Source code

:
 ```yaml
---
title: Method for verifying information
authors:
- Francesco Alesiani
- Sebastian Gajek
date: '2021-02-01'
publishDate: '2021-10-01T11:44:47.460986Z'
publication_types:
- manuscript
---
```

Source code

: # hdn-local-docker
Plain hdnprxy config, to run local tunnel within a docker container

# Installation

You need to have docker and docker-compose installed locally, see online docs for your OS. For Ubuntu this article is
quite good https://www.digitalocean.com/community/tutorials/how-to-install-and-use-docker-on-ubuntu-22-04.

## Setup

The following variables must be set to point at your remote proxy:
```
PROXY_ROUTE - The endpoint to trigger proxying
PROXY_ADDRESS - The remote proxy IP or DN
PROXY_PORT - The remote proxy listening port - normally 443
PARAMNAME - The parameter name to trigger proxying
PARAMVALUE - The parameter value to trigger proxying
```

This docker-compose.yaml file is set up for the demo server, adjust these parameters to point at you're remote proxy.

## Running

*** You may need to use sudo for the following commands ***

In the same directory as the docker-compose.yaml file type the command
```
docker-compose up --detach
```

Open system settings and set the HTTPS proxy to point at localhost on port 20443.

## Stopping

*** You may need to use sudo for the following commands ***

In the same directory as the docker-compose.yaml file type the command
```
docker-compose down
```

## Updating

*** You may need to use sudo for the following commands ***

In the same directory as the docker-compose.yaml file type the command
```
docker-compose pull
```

* * *

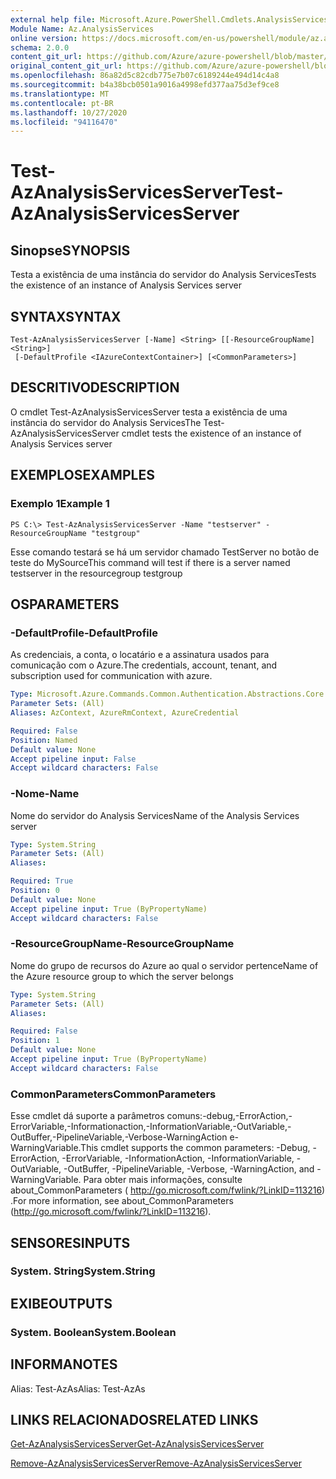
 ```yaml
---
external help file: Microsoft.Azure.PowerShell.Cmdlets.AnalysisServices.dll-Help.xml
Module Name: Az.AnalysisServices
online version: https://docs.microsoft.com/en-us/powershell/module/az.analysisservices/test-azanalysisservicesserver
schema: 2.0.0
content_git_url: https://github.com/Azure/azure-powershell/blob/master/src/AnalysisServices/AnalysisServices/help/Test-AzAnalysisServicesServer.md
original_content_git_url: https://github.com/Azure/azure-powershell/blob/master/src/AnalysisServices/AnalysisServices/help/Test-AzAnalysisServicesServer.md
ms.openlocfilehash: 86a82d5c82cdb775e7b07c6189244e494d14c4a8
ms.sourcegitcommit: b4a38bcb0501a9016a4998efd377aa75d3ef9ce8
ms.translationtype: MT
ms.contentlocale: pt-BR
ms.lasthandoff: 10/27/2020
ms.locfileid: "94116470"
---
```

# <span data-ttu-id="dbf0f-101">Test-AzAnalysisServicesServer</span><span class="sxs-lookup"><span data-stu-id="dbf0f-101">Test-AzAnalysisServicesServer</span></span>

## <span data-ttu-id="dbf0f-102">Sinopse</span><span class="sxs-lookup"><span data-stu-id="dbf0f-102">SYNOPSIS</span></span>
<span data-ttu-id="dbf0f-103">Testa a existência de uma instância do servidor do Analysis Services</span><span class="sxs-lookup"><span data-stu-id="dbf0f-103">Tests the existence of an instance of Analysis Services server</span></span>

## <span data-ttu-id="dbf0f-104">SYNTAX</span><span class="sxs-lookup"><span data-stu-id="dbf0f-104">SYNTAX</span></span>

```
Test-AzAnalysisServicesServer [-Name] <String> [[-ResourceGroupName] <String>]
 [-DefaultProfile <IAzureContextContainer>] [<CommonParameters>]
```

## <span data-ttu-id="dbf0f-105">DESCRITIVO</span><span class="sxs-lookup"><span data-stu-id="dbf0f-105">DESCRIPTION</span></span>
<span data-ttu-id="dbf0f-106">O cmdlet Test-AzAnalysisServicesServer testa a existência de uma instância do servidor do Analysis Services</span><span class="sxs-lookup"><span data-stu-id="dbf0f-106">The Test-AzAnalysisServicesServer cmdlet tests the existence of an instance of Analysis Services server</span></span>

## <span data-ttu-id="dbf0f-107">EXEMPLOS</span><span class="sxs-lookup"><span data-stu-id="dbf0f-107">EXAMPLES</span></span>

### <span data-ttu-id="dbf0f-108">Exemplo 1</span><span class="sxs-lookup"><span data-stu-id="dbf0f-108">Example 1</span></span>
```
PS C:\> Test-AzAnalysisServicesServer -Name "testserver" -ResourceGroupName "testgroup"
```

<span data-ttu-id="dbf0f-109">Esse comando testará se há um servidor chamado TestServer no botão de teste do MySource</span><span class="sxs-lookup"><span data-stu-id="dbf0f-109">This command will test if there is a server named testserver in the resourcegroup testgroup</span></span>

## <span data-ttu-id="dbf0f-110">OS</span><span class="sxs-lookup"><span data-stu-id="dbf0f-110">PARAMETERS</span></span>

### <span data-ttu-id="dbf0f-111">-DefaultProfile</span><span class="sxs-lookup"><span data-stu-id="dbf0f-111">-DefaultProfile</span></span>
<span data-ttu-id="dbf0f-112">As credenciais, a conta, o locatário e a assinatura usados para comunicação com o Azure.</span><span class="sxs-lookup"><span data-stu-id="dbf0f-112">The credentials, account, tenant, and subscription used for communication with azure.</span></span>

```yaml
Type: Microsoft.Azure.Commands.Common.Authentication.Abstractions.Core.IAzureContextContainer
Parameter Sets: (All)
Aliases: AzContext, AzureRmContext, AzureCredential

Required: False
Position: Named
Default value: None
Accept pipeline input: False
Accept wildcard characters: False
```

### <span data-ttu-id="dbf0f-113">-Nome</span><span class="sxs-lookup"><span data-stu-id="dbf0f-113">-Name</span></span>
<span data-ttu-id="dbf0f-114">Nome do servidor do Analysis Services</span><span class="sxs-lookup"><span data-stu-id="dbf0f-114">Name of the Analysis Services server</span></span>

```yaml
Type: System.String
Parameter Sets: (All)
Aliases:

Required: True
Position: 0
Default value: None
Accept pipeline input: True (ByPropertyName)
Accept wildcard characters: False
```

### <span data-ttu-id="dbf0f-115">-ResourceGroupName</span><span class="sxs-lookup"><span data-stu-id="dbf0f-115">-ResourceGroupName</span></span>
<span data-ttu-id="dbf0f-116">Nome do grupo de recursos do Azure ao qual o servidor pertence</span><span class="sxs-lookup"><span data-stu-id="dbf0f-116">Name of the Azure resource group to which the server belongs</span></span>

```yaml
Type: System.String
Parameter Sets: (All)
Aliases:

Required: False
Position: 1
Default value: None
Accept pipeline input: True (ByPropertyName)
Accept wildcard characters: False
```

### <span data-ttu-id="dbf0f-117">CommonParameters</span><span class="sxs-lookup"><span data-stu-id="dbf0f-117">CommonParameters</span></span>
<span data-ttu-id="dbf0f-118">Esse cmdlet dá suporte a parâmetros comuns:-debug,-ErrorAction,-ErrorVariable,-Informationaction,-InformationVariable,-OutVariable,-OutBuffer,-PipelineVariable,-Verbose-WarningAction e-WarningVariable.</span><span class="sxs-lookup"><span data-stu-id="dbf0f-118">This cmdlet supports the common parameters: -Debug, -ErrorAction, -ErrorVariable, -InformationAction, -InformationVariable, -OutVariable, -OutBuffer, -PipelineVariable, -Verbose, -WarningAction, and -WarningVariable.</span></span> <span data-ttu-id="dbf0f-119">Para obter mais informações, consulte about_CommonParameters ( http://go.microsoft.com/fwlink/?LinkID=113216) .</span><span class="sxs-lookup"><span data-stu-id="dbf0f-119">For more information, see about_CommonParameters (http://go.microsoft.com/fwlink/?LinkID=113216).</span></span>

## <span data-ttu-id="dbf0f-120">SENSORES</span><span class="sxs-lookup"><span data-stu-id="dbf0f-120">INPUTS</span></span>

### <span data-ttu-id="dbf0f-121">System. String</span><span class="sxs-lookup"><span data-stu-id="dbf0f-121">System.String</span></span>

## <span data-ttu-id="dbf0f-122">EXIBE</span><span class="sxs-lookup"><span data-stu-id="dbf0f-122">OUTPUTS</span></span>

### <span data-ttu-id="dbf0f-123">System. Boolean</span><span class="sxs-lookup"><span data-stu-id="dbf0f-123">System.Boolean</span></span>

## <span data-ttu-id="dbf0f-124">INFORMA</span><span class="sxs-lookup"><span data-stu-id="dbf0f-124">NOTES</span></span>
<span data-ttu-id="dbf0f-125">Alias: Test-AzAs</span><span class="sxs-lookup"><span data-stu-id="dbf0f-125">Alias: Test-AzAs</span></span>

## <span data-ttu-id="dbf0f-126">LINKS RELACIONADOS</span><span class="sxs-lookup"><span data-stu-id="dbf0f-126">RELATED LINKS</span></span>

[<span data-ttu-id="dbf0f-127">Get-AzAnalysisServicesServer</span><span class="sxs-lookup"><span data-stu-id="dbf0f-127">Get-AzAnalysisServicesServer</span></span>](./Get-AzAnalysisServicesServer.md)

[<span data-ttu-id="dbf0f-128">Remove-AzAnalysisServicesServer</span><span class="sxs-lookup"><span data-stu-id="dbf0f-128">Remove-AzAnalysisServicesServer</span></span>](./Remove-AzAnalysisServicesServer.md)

...

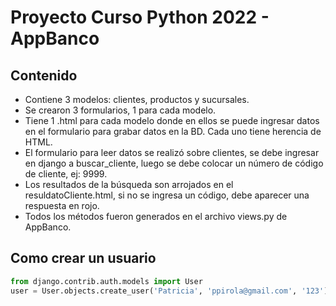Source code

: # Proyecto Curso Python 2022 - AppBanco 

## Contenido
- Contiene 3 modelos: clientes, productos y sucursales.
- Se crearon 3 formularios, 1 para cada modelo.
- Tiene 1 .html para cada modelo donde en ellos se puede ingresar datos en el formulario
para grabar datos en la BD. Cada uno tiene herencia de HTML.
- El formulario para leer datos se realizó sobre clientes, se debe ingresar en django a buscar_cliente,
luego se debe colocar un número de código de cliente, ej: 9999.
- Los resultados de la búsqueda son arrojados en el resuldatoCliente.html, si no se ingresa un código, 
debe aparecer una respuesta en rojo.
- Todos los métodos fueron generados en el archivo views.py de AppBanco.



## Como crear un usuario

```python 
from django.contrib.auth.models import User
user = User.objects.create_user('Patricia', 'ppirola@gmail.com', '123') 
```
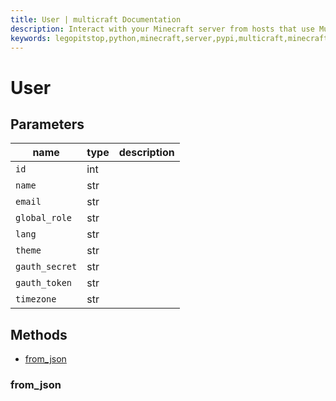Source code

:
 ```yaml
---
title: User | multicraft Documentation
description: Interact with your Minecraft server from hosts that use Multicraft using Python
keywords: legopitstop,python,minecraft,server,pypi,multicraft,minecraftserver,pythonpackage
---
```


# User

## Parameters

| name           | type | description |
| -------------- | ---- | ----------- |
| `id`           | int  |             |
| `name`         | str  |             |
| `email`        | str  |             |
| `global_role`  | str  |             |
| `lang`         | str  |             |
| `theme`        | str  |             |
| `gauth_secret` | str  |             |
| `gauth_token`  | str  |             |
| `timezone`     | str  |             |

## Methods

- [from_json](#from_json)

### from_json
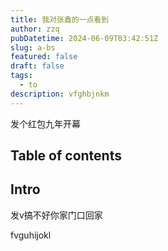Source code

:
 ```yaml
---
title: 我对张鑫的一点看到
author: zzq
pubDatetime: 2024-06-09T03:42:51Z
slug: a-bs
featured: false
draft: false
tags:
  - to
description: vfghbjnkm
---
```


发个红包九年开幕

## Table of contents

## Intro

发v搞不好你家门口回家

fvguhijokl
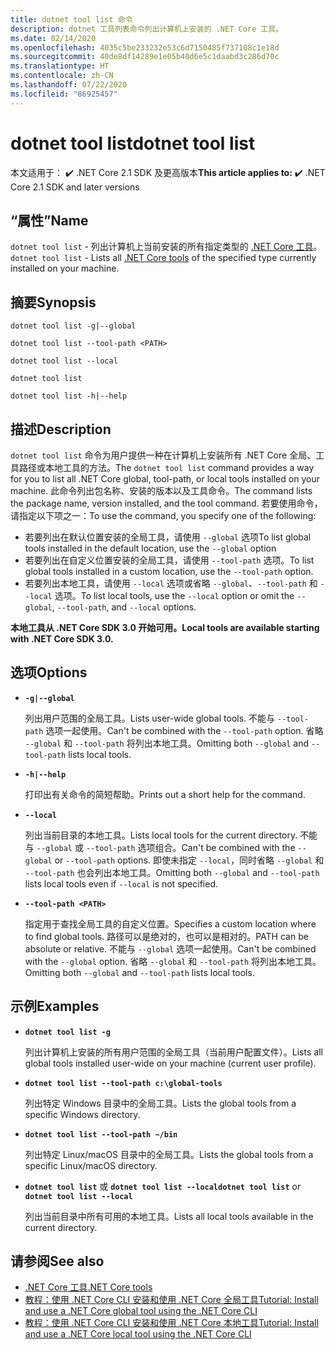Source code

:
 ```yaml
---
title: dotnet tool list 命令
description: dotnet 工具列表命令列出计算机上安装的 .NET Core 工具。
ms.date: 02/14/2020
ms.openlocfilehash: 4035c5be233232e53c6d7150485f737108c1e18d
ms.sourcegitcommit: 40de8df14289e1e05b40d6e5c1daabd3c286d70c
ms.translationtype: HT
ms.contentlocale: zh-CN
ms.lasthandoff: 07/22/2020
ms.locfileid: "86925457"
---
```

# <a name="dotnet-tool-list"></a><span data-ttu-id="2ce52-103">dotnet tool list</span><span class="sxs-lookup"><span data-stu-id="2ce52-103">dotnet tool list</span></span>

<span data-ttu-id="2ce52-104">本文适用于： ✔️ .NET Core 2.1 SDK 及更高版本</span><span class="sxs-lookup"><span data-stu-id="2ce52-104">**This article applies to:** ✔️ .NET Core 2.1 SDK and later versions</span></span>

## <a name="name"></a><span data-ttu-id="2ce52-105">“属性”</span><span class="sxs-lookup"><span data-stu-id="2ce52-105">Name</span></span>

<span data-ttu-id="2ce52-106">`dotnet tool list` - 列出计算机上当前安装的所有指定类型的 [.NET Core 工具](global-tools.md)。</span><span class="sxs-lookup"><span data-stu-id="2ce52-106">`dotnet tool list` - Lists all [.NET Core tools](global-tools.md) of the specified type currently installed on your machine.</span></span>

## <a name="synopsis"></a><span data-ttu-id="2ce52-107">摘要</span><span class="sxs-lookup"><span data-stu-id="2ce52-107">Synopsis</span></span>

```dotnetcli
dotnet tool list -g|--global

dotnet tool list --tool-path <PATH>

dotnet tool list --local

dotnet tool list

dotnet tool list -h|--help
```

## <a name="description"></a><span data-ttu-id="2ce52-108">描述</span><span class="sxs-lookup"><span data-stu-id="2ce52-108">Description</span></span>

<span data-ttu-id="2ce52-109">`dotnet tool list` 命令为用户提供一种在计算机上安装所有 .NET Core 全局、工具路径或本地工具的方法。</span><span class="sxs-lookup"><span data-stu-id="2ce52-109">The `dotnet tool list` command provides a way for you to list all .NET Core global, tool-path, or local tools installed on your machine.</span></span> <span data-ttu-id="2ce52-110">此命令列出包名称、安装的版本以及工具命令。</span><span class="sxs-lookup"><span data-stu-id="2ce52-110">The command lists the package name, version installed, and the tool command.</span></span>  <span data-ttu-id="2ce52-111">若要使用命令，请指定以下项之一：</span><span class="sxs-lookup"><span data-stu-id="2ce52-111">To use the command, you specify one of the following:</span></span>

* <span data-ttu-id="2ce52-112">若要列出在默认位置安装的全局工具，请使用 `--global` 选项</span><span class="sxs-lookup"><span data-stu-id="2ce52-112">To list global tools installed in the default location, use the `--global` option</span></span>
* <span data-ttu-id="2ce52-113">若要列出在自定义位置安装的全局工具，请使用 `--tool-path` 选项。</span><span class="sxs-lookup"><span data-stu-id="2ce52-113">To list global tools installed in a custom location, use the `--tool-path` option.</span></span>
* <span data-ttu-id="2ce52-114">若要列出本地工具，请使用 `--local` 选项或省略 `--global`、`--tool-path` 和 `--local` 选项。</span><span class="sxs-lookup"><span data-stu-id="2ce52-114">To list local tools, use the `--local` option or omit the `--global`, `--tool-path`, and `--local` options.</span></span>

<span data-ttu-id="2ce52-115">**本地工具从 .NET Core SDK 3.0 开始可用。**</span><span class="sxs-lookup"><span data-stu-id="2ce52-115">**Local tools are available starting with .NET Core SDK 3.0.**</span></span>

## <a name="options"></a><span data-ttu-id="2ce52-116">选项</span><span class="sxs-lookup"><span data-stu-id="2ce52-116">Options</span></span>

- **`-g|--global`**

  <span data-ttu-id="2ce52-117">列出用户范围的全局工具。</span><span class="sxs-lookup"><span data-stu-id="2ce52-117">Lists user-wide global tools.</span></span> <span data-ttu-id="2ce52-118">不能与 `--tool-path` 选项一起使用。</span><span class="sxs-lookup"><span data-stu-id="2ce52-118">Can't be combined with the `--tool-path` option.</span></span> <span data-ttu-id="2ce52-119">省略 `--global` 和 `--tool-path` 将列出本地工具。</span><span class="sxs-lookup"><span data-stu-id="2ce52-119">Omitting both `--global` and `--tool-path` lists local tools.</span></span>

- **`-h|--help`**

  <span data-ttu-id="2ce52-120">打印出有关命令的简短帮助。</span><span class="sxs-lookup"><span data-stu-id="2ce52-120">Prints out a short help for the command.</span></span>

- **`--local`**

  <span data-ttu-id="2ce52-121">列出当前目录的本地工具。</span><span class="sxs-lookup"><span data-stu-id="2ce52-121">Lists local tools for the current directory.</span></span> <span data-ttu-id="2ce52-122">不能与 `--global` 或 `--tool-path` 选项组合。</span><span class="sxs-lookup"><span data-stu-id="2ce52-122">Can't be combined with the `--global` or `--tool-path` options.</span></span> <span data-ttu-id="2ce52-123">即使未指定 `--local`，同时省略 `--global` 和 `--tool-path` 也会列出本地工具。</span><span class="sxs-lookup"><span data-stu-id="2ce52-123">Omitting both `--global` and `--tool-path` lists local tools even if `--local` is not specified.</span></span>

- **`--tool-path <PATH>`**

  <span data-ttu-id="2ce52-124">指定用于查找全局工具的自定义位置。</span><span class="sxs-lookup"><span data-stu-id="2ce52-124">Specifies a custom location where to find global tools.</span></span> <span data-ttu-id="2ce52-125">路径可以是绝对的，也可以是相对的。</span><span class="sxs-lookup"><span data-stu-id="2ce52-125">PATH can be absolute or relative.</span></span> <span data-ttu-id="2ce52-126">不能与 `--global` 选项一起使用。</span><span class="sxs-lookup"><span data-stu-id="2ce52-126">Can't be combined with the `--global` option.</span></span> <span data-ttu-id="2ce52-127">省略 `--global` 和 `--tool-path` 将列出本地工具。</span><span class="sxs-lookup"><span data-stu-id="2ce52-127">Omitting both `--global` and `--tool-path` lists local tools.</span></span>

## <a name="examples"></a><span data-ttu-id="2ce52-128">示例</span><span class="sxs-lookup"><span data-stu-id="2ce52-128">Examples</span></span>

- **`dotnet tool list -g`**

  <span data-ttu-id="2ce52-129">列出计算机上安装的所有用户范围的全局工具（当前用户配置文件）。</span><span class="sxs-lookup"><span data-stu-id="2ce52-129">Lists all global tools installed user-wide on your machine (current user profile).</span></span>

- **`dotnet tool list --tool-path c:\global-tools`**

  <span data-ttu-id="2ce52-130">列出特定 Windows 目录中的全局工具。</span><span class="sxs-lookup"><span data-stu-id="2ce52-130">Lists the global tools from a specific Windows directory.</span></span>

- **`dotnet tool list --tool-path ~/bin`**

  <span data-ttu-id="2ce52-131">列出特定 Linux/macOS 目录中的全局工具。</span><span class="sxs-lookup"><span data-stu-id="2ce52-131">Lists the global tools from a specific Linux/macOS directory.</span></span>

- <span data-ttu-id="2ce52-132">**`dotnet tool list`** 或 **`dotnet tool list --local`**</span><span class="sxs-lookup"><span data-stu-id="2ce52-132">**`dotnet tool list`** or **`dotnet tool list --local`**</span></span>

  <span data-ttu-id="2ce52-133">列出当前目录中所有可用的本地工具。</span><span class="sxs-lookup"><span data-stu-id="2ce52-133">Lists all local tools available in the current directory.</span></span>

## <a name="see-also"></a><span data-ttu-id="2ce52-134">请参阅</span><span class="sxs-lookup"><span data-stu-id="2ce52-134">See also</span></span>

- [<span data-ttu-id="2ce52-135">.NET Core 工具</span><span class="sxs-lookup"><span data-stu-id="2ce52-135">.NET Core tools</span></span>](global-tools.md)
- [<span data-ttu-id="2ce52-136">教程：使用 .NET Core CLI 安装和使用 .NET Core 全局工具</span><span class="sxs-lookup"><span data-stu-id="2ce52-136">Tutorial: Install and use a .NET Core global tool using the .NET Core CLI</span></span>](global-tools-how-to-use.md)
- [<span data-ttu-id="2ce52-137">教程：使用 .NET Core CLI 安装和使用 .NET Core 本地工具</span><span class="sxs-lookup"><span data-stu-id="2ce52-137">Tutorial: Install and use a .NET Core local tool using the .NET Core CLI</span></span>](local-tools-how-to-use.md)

**WHAT YOU NEED TO DO:**
From the records, copy out each line that includes the string "using".

**WRITTEN REPLY:**
description: Interact with your Minecraft server from hosts that use Multicraft using Python
- [<span data-ttu-id="2ce52-136">教程：使用 .NET Core CLI 安装和使用 .NET Core 全局工具</span><span class="sxs-lookup"><span data-stu-id="2ce52-136">Tutorial: Install and use a .NET Core global tool using the .NET Core CLI</span></span>](global-tools-how-to-use.md)
- [<span data-ttu-id="2ce52-137">教程：使用 .NET Core CLI 安装和使用 .NET Core 本地工具</span><span class="sxs-lookup"><span data-stu-id="2ce52-137">Tutorial: Install and use a .NET Core local tool using the .NET Core CLI</span></span>](local-tools-how-to-use.md)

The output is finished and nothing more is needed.